Short Sellers `Icky' to NYSE Chief Seeking Better Disclosure

(Bloomberg) -- The head of the New York Stock Exchange said short sellers should be forced to reveal more about what they’re doing.

“It feels kind of icky and un-American, betting against a company,” NYSE Group President Tom Farley told lawmakers in Washington Tuesday. He added that because short-selling can actually improve markets, public companies don’t necessarily want to ban it outright -- instead they want to see more stringent disclosure. “They say, ‘Let’s have a little more transparency,”’ said Farley, who runs the NYSE division of Intercontinental Exchange Inc.

The NYSE executive has a built-in reason to defend corporations given his exchange is home to many of the world’s biggest companies, businesses that would obviously prefer to see their share prices rise. Short sellers profit when stocks plunge. On the other hand, NYSE also makes money from short sellers who place trades on its exchanges.

Farley’s comments echo those from Nasdaq Inc., his biggest rival in U.S. stock listings. Unlike investors who buy stock, short sellers don’t have to publicly reveal their wagers, meaning they can use strategies to drive prices down in stealth, Nasdaq argued in a recent report. “The company should be aware of who holds the long and short positions,” Nasdaq Chief Executive Officer Adena Friedman said May 1 on Bloomberg Television. Currently, “investors have an advantage over the company,” she added.

Andrew Left, founder of Citron Research and a short seller known for his scathing analysis of Valeant Pharmaceuticals International Inc., has said Nasdaq’s proposal would unfairly limit access to management for investors shorting a stock.

Farley’s comments were also met with indignation from the short seller community.
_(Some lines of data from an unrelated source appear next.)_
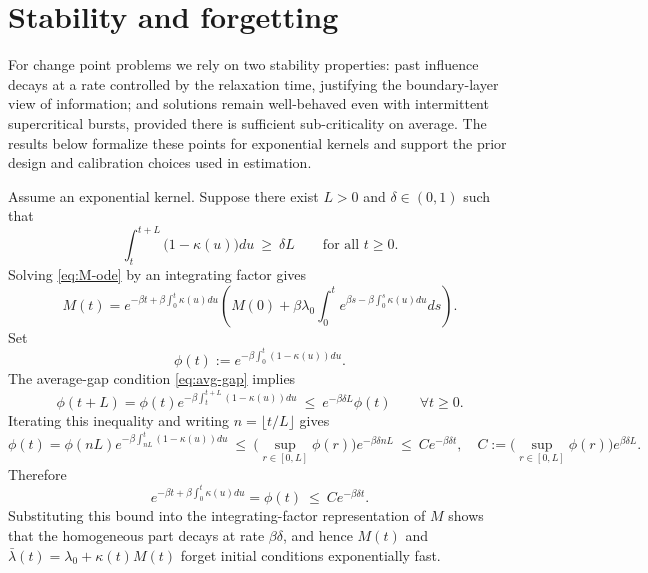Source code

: \documentclass{article}
\theoremstyle{plain}
\theoremstyle{definition}
\newcommand{\1}{\mathbf{1}}
\begin{document}
    \section{Stability and forgetting}
    \label{sec:stability}
    
    For change point problems we rely on two stability properties: past influence decays at a rate controlled by the relaxation time, justifying the boundary-layer view of information; and solutions remain well-behaved even with intermittent supercritical bursts, provided there is sufficient sub-criticality on average. The results below formalize these points for exponential kernels and support the prior design and calibration choices used in estimation.
    
    Assume an exponential kernel. Suppose there exist $L>0$ and $\delta\in(0,1)$ such that
    \begin{equation}
    \label{eq:avg-gap}
    \int_t^{t+L}\big(1-\kappa(u)\big) du\ \ge\ \delta L\qquad\text{for all }t\ge 0.
    \end{equation}
    Solving \eqref{eq:M-ode} by an integrating factor gives
    \[
    M(t)=e^{-\beta t+\beta\int_0^t \kappa(u) du}\left(
    M(0)+\beta\lambda_0\int_0^t e^{\beta s-\beta\int_0^s \kappa(u) du} ds\right).
    \]
    Set
    \[
    \phi(t):=e^{-\beta\int_0^t (1-\kappa(u)) du}.
    \]
    The average-gap condition \eqref{eq:avg-gap} implies
    \[
    \phi(t+L)=\phi(t) e^{-\beta\int_t^{t+L}(1-\kappa(u)) du}\ \le\ e^{-\beta\delta L} \phi(t)\qquad\forall t\ge 0.
    \]
    Iterating this inequality and writing $n=\lfloor t/L\rfloor$ gives
    \[
    \phi(t)=\phi(nL) e^{-\beta\int_{nL}^t(1-\kappa(u)) du}
    \ \le\ \Big(\sup_{r\in[0,L]}\phi(r)\Big) e^{-\beta\delta nL}
    \ \le\ C e^{-\beta\delta t},
    \quad
    C:=\Big(\sup_{r\in[0,L]}\phi(r)\Big) e^{\beta\delta L}.
    \]
    Therefore
    \[
    e^{-\beta t+\beta\int_0^t \kappa(u) du}=\phi(t)\ \le\ C e^{-\beta\delta t}.
    \]
    Substituting this bound into the integrating-factor representation of $M$ shows that the homogeneous part decays at rate $\beta\delta$, and hence $M(t)$ and $\bar\lambda(t)=\lambda_0+\kappa(t)M(t)$ forget initial conditions exponentially fast.
    
\end{document}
Jon Carnes, president of Eos Global Holdings, who built his career betting against Chinese companies, said that the listing exchanges are really at fault.

“If the exchanges support disclosure of short seller identities and holdings then they should also support the disclosure of the names of the exchange staff who approved the listing of each fraud as well as how much money the exchange profited from the listing of each fraud,” Carnes said in an email.